Sure, the quirky duo salvages antiques like a bigger-than-life burger boy, which sits outside an unused barn in the rain. Upon ogling the statue, they knock on the door of the unsuspecting old man who owns it, asking the going price. (Business tip: “Always let the seller name the first price. If they are only looking for a hundred bucks, we don’t want to offer three!”) While this might make capitalistic sense, screwing over old people on national television seems a little harsh.

In another visit to the elderly, Wolfe and Fritz weasel an old saddle for $75 which appraises for over $2,000. The two spend hours rummaging through an old garage, asking for stories and memories that accompany a heap of antiques. It is hard to determine if they are genuinely interested or trying to figure out the dollar price on the old guy’s sentimental value.

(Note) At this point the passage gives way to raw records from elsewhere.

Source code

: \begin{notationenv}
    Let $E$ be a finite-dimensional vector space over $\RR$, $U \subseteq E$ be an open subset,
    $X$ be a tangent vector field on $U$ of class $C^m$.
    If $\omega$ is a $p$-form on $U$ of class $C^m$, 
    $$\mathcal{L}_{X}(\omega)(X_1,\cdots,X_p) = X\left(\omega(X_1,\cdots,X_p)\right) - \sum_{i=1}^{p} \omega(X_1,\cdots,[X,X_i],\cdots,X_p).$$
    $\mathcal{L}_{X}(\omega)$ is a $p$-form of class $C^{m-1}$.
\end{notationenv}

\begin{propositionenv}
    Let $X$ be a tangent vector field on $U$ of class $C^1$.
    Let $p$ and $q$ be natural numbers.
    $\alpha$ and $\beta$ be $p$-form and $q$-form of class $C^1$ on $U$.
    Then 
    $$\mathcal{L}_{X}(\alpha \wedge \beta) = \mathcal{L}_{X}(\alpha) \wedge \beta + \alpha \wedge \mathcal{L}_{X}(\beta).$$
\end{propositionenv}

Almost every item Wolfe and Fritz try to buy, the old man refuses to sell. They express their frustration to the camera in "Real World"-esque off-site interviews.

Antiques usually bring to mind pawn shops, legit garage sales and even the less common estate sale. Antique Archeology’s type of antiquing is just a bit shady. However, Wolfe and Fritz do have a passion for the last two of the three R’s (reduce, reuse, recycle), and admittedly know quite a bit about history.

It’s just difficult to see how any pleasure could be mixed into this business. Sure, the partners restore and sell artifacts, bringing antiques into the present day. But the people they buy them from don’t seem too well off. If the sale were a bit more fair-trade, “American Pickers” would be easier to watch without that annoying pang of guilt — the kind that hits upon entering a nursing home.

History is often a reputable source for shows like “American Pickers.” If Wolfe and Fritz just tone down the predatory coersion, the basis of the series could shine through. Learning about antiques isn’t always fascinating, but it becomes even less so when it means cheating the people who have preserved them thus far.